A decade before Hansen's performance, the
consensus was that man was driving temperatures
dangerously down. Pollution from cars and the like was knocking back the sun's rays, which was going to cause
global cooling.
Global cooling was no small thing. In April 1975 Newsweek spoke fear in
"Our Cooling World." Global cooling was going to cause "serious political implications for just about every nation on earth," "The drop in food production could begin quite soon," "devastating outbreak of tornadoes," "national boundaries make it impossible for starving peoples to migrate from their devastated fields," and so forth.
Sound familiar? .....
...The Great Stall
Amidst all the marches, protests, dire warnings of "tipping points," announcements of "record" heat (in very short periods of time), and cries of climate "denial" something funny happened.
The temperature stopped cooperating with climatologists' models.
Scientists said the mercury had nowhere to go but up.
The atmosphere disagreed. A fundamental tenet of science is that its theories must match reality.
When reality differs, the theory is wrong. Scientists in control of the Consensus knew they were in deep kimchi, but they were loathe to admit their critics' points.
Then some wag hacked the emails of Consensus scientists. They spoke of using tricks and hiding declines in temperatures. They
boasted of
political prowess in keeping peers from publishing skeptical views.
Climategate revealed scientists to be as
backbiting, manipulative, hateful, suspicious, and cocky as, well, politicians.
Doubt in global warming catastrophe grew.
This worried the catastrophists. If global warning was not a problem, then it didn't need a solution. But the solution was too intoxicating to abandon.
Neither Hot Nor Cold
Enter "climate change." Global warming became like that movie where the lady on the train vanishes, and where everybody claimed never to have seen her. Climate change, not global warming, was
always the real worry.
This was a brilliant move. The earth's climate was never static; it is impossible that it should ever be static; therefore, it will always change. When anything bad happened, which was certain, it was climate change. When anything good happened, it was Look! Squirrel!
Every ill and misfortune could once again be blamed on lack of government.
Wouldn't you know it, though. The atmosphere again refused to cooperate! Oh, sure, there was the occasional hurricane or drought to keep things spicy. But on the whole it was nice outside. And nobody would ever admit that it being nice outside was because of climate change.
Climate change by definition brought only evil....
...The undead corpse of global warming is animated now only by the hopes of a handful of true believers.

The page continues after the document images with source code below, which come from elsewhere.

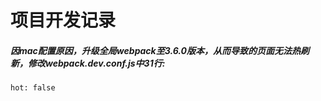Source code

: # 项目开发记录

##### 因mac配置原因，升级全局webpack至3.6.0版本，从而导致的页面无法热刷新，修改webpack.dev.conf.js中31行:

`hot: false`

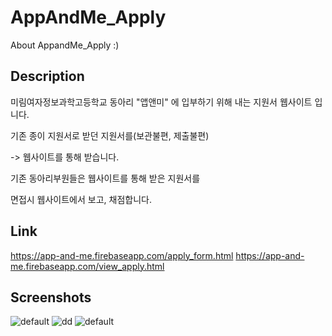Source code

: # AppAndMe_Apply
About AppandMe_Apply :)

Description
--------------------------------------
미림여자정보과학고등학교 동아리 "앱앤미" 에 입부하기 위해 내는 지원서 웹사이트 입니다.

기존 종이 지원서로 받던 지원서를(보관불편, 제출불편) 

-> 웹사이트를 통해 받습니다.



기존 동아리부원들은 웹사이트를 통해 받은 지원서를

면접시 웹사이트에서 보고, 채점합니다.

Link
--------------------------------------
https://app-and-me.firebaseapp.com/apply_form.html
https://app-and-me.firebaseapp.com/view_apply.html

Screenshots
---------------------------------------
![default](https://user-images.githubusercontent.com/31758135/43297243-1a38c892-918b-11e8-95cb-e1f240522c82.JPG)
![dd](https://user-images.githubusercontent.com/31758135/43297247-230e4d52-918b-11e8-8257-f54042a0b334.png)
![default](https://user-images.githubusercontent.com/31758135/43297242-19fc2fc2-918b-11e8-8682-c0316f6d017b.JPG)




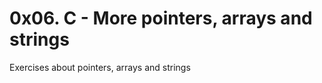 <h1 class="gap">0x06. C - More pointers, arrays and strings</h1>

Exercises about pointers, arrays and strings
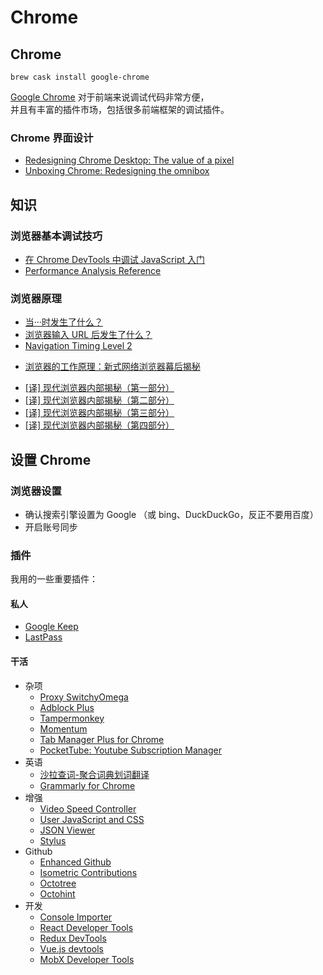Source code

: # Chrome

## Chrome

`brew cask install google-chrome`

[Google Chrome](https://www.google.com/chrome/) 对于前端来说调试代码非常方便，  
并且有丰富的插件市场，包括很多前端框架的调试插件。

### Chrome 界面设计

- [Redesigning Chrome Desktop: The value of a pixel](https://medium.com/google-design/redesigning-chrome-desktop-769aeb5ab987)
- [Unboxing Chrome: Redesigning the omnibox](https://medium.com/@san_toki/unboxing-chrome-f6af7b8161a2)

## 知识

### 浏览器基本调试技巧

- [在 Chrome DevTools 中调试 JavaScript 入门](https://developers.google.com/web/tools/chrome-devtools/javascript/?hl=zh-cn)
- [Performance Analysis Reference](https://developers.google.com/web/tools/chrome-devtools/evaluate-performance/reference?hl=zh-cn)

### 浏览器原理

- [当···时发生了什么？](https://github.com/skyline75489/what-happens-when-zh_CN)
- [浏览器输入 URL 后发生了什么？](https://zhuanlan.zhihu.com/p/43369093)
- [Navigation Timing Level 2](https://w3c.github.io/navigation-timing/)

* [浏览器的工作原理：新式网络浏览器幕后揭秘](https://www.html5rocks.com/zh/tutorials/internals/howbrowserswork/)

- [[译] 现代浏览器内部揭秘（第一部分）](https://juejin.im/post/5b9b0932e51d450e9059c16a)
- [[译] 现代浏览器内部揭秘（第二部分）](https://juejin.im/post/5bc293cf6fb9a05ce95c8468)
- [[译] 现代浏览器内部揭秘（第三部分）](https://juejin.im/post/5bc29d56e51d450e9e4466cc)
- [[译] 现代浏览器内部揭秘（第四部分）](https://juejin.im/post/5bc95247e51d450e40072e49)

## 设置 Chrome

### 浏览器设置

- 确认搜索引擎设置为 Google （或 bing、DuckDuckGo，反正不要用百度）
- 开启账号同步

### 插件

我用的一些重要插件：

#### 私人

- [Google Keep](https://keep.google.com/)
- [LastPass](https://chrome.google.com/webstore/detail/lastpass-free-password-ma/hdokiejnpimakedhajhdlcegeplioahd)

#### 干活

- 杂项
  - [Proxy SwitchyOmega](https://chrome.google.com/webstore/detail/proxy-switchyomega/padekgcemlokbadohgkifijomclgjgif)
  - [Adblock Plus](https://chrome.google.com/webstore/detail/adblock-plus-free-ad-bloc/cfhdojbkjhnklbpkdaibdccddilifddb)
  - [Tampermonkey](https://chrome.google.com/webstore/detail/tampermonkey/dhdgffkkebhmkfjojejmpbldmpobfkfo)
  - [Momentum](https://chrome.google.com/webstore/detail/momentum/laookkfknpbbblfpciffpaejjkokdgca)
  - [Tab Manager Plus for Chrome](https://chrome.google.com/webstore/detail/tab-manager-plus-for-chro/cnkdjjdmfiffagllbiiilooaoofcoeff)
  - [PocketTube: Youtube Subscription Manager](https://chrome.google.com/webstore/detail/pockettube-youtube-subscr/kdmnjgijlmjgmimahnillepgcgeemffb)
- 英语
  - [沙拉查词-聚合词典划词翻译](https://chrome.google.com/webstore/detail/%E6%B2%99%E6%8B%89%E6%9F%A5%E8%AF%8D-%E8%81%9A%E5%90%88%E8%AF%8D%E5%85%B8%E5%88%92%E8%AF%8D%E7%BF%BB%E8%AF%91/cdonnmffkdaoajfknoeeecmchibpmkmg)
  - [Grammarly for Chrome](https://chrome.google.com/webstore/detail/grammarly-for-chrome/kbfnbcaeplbcioakkpcpgfkobkghlhen)
- 增强
  - [Video Speed Controller](https://chrome.google.com/webstore/detail/video-speed-controller/nffaoalbilbmmfgbnbgppjihopabppdk)
  - [User JavaScript and CSS](https://chrome.google.com/webstore/detail/user-javascript-and-css/nbhcbdghjpllgmfilhnhkllmkecfmpld)
  - [JSON Viewer](https://chrome.google.com/webstore/detail/json-viewer/gbmdgpbipfallnflgajpaliibnhdgobh)
  - [Stylus](https://chrome.google.com/webstore/detail/stylus/clngdbkpkpeebahjckkjfobafhncgmne)
- Github
  - [Enhanced Github](https://chrome.google.com/webstore/detail/enhanced-github/anlikcnbgdeidpacdbdljnabclhahhmd?hl=en)
  - [Isometric Contributions](https://chrome.google.com/webstore/detail/isometric-contributions/mjoedlfflcchnleknnceiplgaeoegien)
  - [Octotree](https://chrome.google.com/webstore/detail/octotree/bkhaagjahfmjljalopjnoealnfndnagc)
  - [Octohint](https://chrome.google.com/webstore/detail/octohint/hbkpjkfdheainjkkebeoofkpgddnnbpk)
- 开发
  - [Console Importer](https://chrome.google.com/webstore/detail/console-importer/hgajpakhafplebkdljleajgbpdmplhie)
  - [React Developer Tools](https://chrome.google.com/webstore/detail/react-developer-tools/fmkadmapgofadopljbjfkapdkoienihi)
  - [Redux DevTools](https://chrome.google.com/webstore/detail/redux-devtools/lmhkpmbekcpmknklioeibfkpmmfibljd)
  - [Vue.js devtools](https://chrome.google.com/webstore/detail/vuejs-devtools/nhdogjmejiglipccpnnnanhbledajbpd)
  - [MobX Developer Tools](https://chrome.google.com/webstore/detail/mobx-developer-tools/pfgnfdagidkfgccljigdamigbcnndkod)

Smarter activists see the futility of climate change and have begun the work of
metamorphosing the cause into something grander.
The seeds for this growth were planted in the Paris "climate" accord, which called for "gender equality, empowerment of women, and intergenerational equity" as well as "climate justice."
All that was missing was transgender "rights." But don't worry. That's being taken care of, too.